In this Healio Exclusive, several international experts in the field of disorders of gut-brain interaction provide their expert opinion on how to manage IBS patients using the most current evidence from literature. Guidelines from the ACG and the AGA provide evidence-based recommendations as well, although these guidelines are meant to support treatment decisions for IBS patients as a group, rather than for an individual.

Brian E. Lacy, MD, PhD, FACG
Brian E. Lacy

The goal, of course, is to provide personalized care to each IBS patient. So, how can a busy health care provider accomplish that every day in clinic? And how can a clinician provide an outstanding patient experience at each visit?

The first step in providing an exceptional patient visit is to listen. Patients want to be heard. They want their story to be told. Taking time to listen to a patient’s story without interrupting in the first minute lets them know you are truly interested in helping them.

Step two is to educate the patient on their condition. As noted, IBS is a common disorder. Gently let patients know that many others have similar symptoms and that you, as the expert health care provider, have extensive experience treating these symptoms.

Three, reassure the patient that although symptoms of IBS can be burdensome, IBS never turns into something more dangerous such as inflammatory bowel disease, nor does it increase the risk for colorectal cancer. IBS does not shorten lifespan.

Four, inform patients that multiple treatment options are readily available to treat IBS symptoms. In addition to a variety of diets and over-the-counter agents, there are currently four FDA-approved therapies for the treatment of IBS with constipation and three FDA-approved therapies for IBS with diarrhea. There also is a growing body of evidence supporting the use of neuromodulators and brain-gut behavioral therapies.

Five, carefully review previous therapeutic endeavors. We have all been faced with the patient who states they have “tried everything” for their IBS symptoms.
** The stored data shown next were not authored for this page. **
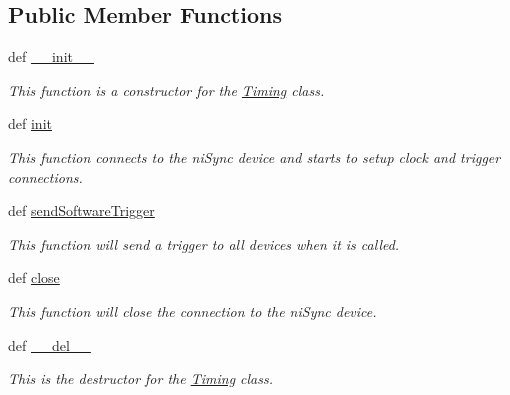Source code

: \subsection*{Public Member Functions}
\begin{DoxyCompactItemize}
\item 
def \hyperlink{class_timing_1_1_timing_ac67aaac1d30dc11a6924a06c099f4fa1}{\-\_\-\-\_\-init\-\_\-\-\_\-}
\begin{DoxyCompactList}\small\item\em This function is a constructor for the \hyperlink{class_timing_1_1_timing}{Timing} class. \end{DoxyCompactList}\item 
def \hyperlink{class_timing_1_1_timing_a74750a56a2403b952fdd78e9d67f6b88}{init}
\begin{DoxyCompactList}\small\item\em This function connects to the ni\-Sync device and starts to setup clock and trigger connections. \end{DoxyCompactList}\item 
def \hyperlink{class_timing_1_1_timing_a464d13b21bd536d8332808cafb946725}{send\-Software\-Trigger}
\begin{DoxyCompactList}\small\item\em This function will send a trigger to all devices when it is called. \end{DoxyCompactList}\item 
def \hyperlink{class_timing_1_1_timing_a1d63d7de0f640dfac6b236a242d75d4d}{close}
\begin{DoxyCompactList}\small\item\em This function will close the connection to the ni\-Sync device. \end{DoxyCompactList}\item 
def \hyperlink{class_timing_1_1_timing_aa351ebd1126df7ce0711f2dd90f054be}{\-\_\-\-\_\-del\-\_\-\-\_\-}
\begin{DoxyCompactList}\small\item\em This is the destructor for the \hyperlink{class_timing_1_1_timing}{Timing} class. \end{DoxyCompactList}\end{DoxyCompactItemize}
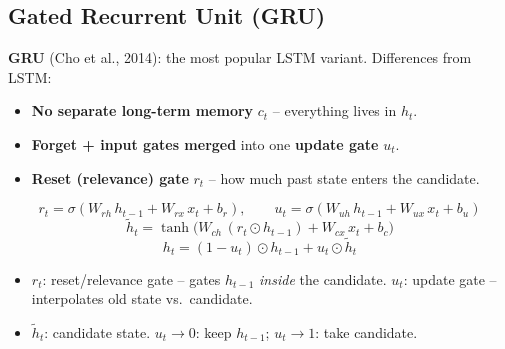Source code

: \documentclass[10pt,a4paper]{article}
\begin{document}
	\subsection{Gated Recurrent Unit (GRU)}

	\begin{definitionbox}
		\textbf{GRU} (Cho et al., 2014): the most popular LSTM variant. Differences from LSTM:
		\begin{itemize}[leftmargin=*, nosep]
			\item \textbf{No separate long-term memory} $c_t$ -- everything lives in $h_t$.
			\item \textbf{Forget + input gates merged} into one \textbf{update gate} $u_t$.
			\item \textbf{Reset (relevance) gate} $r_t$ -- how much past state enters the candidate.
		\end{itemize}
	\end{definitionbox}

	\begin{formulabox}
		\[
		r_t = \sigma(W_{rh}\,h_{t-1} + W_{rx}\,x_t + b_r),\qquad
		u_t = \sigma(W_{uh}\,h_{t-1} + W_{ux}\,x_t + b_u)
		\]
		\[
		\tilde h_t = \tanh\!\big(W_{ch}\,(r_t \odot h_{t-1}) + W_{cx}\,x_t + b_c\big)
		\]
		\[
		h_t = (1-u_t)\odot h_{t-1} + u_t \odot \tilde h_t
		\]
	\end{formulabox}
	\begin{itemize}[leftmargin=*]
		\item $r_t$: reset/relevance gate -- gates $h_{t-1}$ \emph{inside} the candidate. \quad $u_t$: update gate -- interpolates old state vs.\ candidate.
		\item $\tilde h_t$: candidate state. \quad $u_t\!\to\!0$: keep $h_{t-1}$; $u_t\!\to\!1$: take candidate.
	\end{itemize}
\end{document}
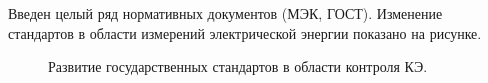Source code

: Введен целый ряд нормативных документов (МЭК, ГОСТ). Изменение стандартов в области измерений электрической энергии показано на рисунке.
\cite{ГОСТ30804.4.30-2013, ГОСТ30804.4.7-2013, ГОСТ32144-2013, ГОСТР8.655-2009, ГОСТР51317.4.15-2012,ГОСТ33073-2014,ГОСТ8.622-2013} 
 
\begin{figure}[ht]
	\caption{Развитие государственных стандартов в области контроля КЭ.}\label{fig:picture1}
\end{figure}












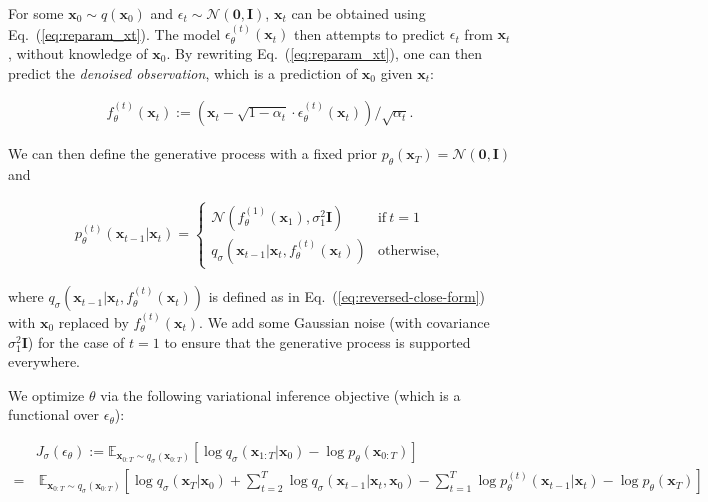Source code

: For some ${\bm{x}}_0 \sim q({\bm{x}}_0)$ and $\epsilon_t \sim {\mathcal{N}}({\bm{0}}, {\bm{I}})$, 
${\bm{x}}_t$ can be obtained using Eq.~(\ref{eq:reparam_xt}). The model $\epsilon_\theta^{(t)}({\bm{x}}_t)$ then attempts to predict $\epsilon_t$ from ${\bm{x}}_t$, without knowledge of ${\bm{x}}_0$.
By rewriting Eq.~(\ref{eq:reparam_xt}), one can then predict the \textit{denoised observation}, which is a prediction of ${\bm{x}}_0$ given ${\bm{x}}_t$:

\begin{align}
    f_\theta^{(t)}({\bm{x}}_t) := ({\bm{x}}_t - \sqrt{1 - \alpha_t} \cdot \epsilon_{\theta}^{(t)}({\bm{x}}_t)) / \sqrt{\alpha_t}. \label{eq:x0-pred-def}
\end{align}

We can then define the generative process with a fixed prior $p_\theta({\bm{x}}_T) = {\mathcal{N}}({\bm{0}}, {\bm{I}})$ and

\begin{align}
    p_\theta^{(t)}({\bm{x}}_{t-1} | {\bm{x}}_t) = \begin{cases}
    {\mathcal{N}}(f_\theta^{(1)}({\bm{x}}_1), \sigma_1^2 {\bm{I}})  & \text{if} \ t = 1 \\
    q_\sigma({\bm{x}}_{t-1} | {\bm{x}}_t, f_{\theta}^{(t)}({\bm{x}}_t)) & \text{otherwise,}
    \end{cases} \label{eq:new-reverse}
\end{align}

where $q_\sigma({\bm{x}}_{t-1} | {\bm{x}}_t, f_{\theta}^{(t)}({\bm{x}}_t))$ is defined as in Eq.~(\ref{eq:reversed-close-form}) with ${\bm{x}}_0$ replaced by $f_{\theta}^{(t)}({\bm{x}}_t)$. 
We add some Gaussian noise (with covariance $\sigma_1^2 {\bm{I}}$) for the case of $t = 1$ to ensure that the generative process is supported everywhere. 

We optimize $\theta$ via the following variational inference objective (which is a functional over $\epsilon_\theta$):

\begin{align}
   & J_\sigma(\epsilon_\theta) :=
   {\mathbb{E}}_{{\bm{x}}_{0:T} \sim q_\sigma({\bm{x}}_{0:T})}[\log q_\sigma({\bm{x}}_{1:T} | {\bm{x}}_0) - \log p_\theta({\bm{x}}_{0:T})] \\
   = & \ {\mathbb{E}}_{{\bm{x}}_{0:T} \sim q_\sigma({\bm{x}}_{0:T})} \left[\log q_\sigma({\bm{x}}_T | {\bm{x}}_0) + \sum_{t=2}^{T} \log q_\sigma({\bm{x}}_{t-1} | {\bm{x}}_t, {\bm{x}}_0) - \sum_{t=1}^{T} \log p_\theta^{(t)}({\bm{x}}_{t-1} | {\bm{x}}_t) - \log p_\theta({\bm{x}}_T) \right] \nonumber
\end{align}

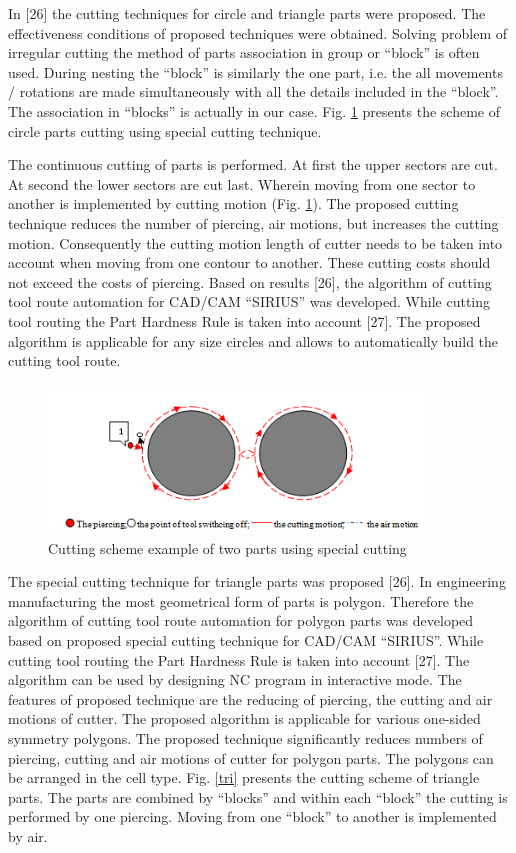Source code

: \documentclass[runningheads]{llncs}
\begin{document}
In [26] the cutting techniques for circle and triangle parts were proposed.
The effectiveness conditions of proposed techniques were obtained.
Solving problem of irregular cutting the method of parts association
in group or ``block'' is often used.
During nesting the ``block'' is similarly the one part,
i.e. the all movements / rotations are made simultaneously
with all the details included in the ``block''.
The association in ``blocks'' is actually in our case.
Fig. \ref{8} presents the scheme of circle parts cutting using special cutting technique.

The continuous cutting of parts is performed.
At first the upper sectors are cut.
At second the lower sectors are cut last.
Wherein moving from one sector to another is implemented by cutting motion (Fig. \ref{8}).
The proposed cutting technique reduces the number of piercing, air motions,
but increases the cutting motion.
Consequently the cutting motion length of cutter needs to be taken into account
when moving from one contour to another.
These cutting costs should not exceed the costs of piercing.
Based on results [26],
the algorithm of cutting tool route automation for CAD/CAM ``SIRIUS'' was developed.
While cutting tool routing the Part Hardness Rule is taken into account [27].
The proposed algorithm is applicable for any size circles
and allows to automatically build the cutting tool route.

\begin{figure}
  \begin{center}
  \includegraphics[width=0.9\textwidth]{8.png}
  \caption{Cutting scheme example of two parts using special cutting}
  \label{8}
  \end{center}
\end{figure}

The special cutting technique for triangle parts was proposed [26].
In engineering manufacturing the most geometrical form of parts is polygon.
Therefore the algorithm of cutting tool route automation for polygon parts
was developed based on proposed special cutting technique for CAD/CAM ``SIRIUS''.
While cutting tool routing the Part Hardness Rule is taken into account [27].
The algorithm can be used by designing NC program in interactive mode.
The features of proposed technique are the reducing of piercing,
the cutting and air motions of cutter.
The proposed algorithm is applicable for various one-sided symmetry polygons.
The proposed technique significantly reduces numbers of piercing,
cutting and air motions of cutter for polygon parts.
The polygons can be arranged in the cell type.
Fig. \ref{tri} presents the cutting scheme of triangle parts.
The parts are combined by ``blocks'' and within each ``block''
the cutting is performed by one piercing.
Moving from one ``block'' to another is implemented by air.
\end{document}
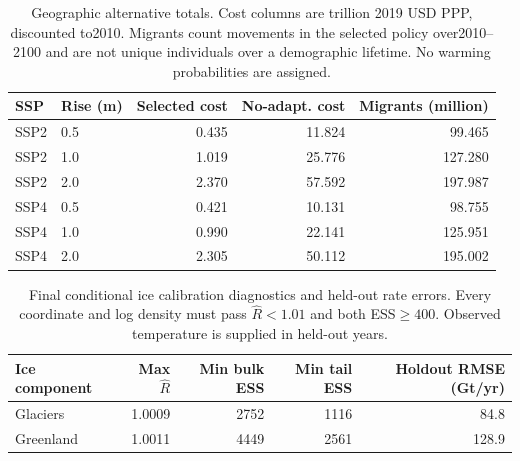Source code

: \begin{table}[htbp]
\centering\small
\begin{tabular}{llrrr}
\toprule
SSP & Rise (m) & Selected cost & No-adapt. cost & Migrants (million) \\
\midrule
SSP2 & 0.5 & 0.435 & 11.824 & 99.465 \\
SSP2 & 1.0 & 1.019 & 25.776 & 127.280 \\
SSP2 & 2.0 & 2.370 & 57.592 & 197.987 \\
SSP4 & 0.5 & 0.421 & 10.131 & 98.755 \\
SSP4 & 1.0 & 0.990 & 22.141 & 125.951 \\
SSP4 & 2.0 & 2.305 & 50.112 & 195.002 \\
\bottomrule\end{tabular}
\caption{Geographic alternative totals. Cost columns are trillion 2019 USD PPP, discounted to2010. Migrants count movements in the selected policy over2010--2100 and are not unique individuals over a demographic lifetime. No warming probabilities are assigned.}
\end{table}
\begin{table}[htbp]
\centering\small
\begin{tabular}{lrrrr}
\toprule
Ice component & Max $\widehat R$ & Min bulk ESS & Min tail ESS & Holdout RMSE (Gt/yr) \\
\midrule
Glaciers & 1.0009 & 2752 & 1116 & 84.8 \\
Greenland & 1.0011 & 4449 & 2561 & 128.9 \\
\bottomrule\end{tabular}
\caption{Final conditional ice calibration diagnostics and held-out rate errors. Every coordinate and log density must pass $\widehat R<1.01$ and both ESS$\ge400$. Observed temperature is supplied in held-out years.}
\end{table}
However, a thorough review of prior treatments frequently reveals that all therapies have not been employed, or that treatments were at suboptimal doses and for too short of a time to maximize benefits.

For example, there is now clear data showing that for the treatment of IBS with constipation, a therapeutic trial of less than 4 to 8 weeks may lead to at least 30% of patients being incompletely treated or undertreated. The key teaching point here is that a fair trial — both dose and duration — of each agent needs to be employed.

Six, providers should feel confident using augmentation therapy. For example, a low-FODMAP diet combined with a low-dose neuromodulator may prove effective for some patients with IBS and diarrhea, while a combination of a secretagogue and brain-gut behavioral therapy may improve patients with IBS and constipation symptoms.

Lastly, the astute clinician will let patients know that they will continue to do their best to help improve symptoms and won’t abandon them if the first, second or even third therapeutic endeavor fails. Providing hope to the patient is sometimes the greatest medication.

The physician Orison Swett Marden may have said it best: “There is no medicine like hope, no incentive so great and no tonic so powerful as expectation of something tomorrow.”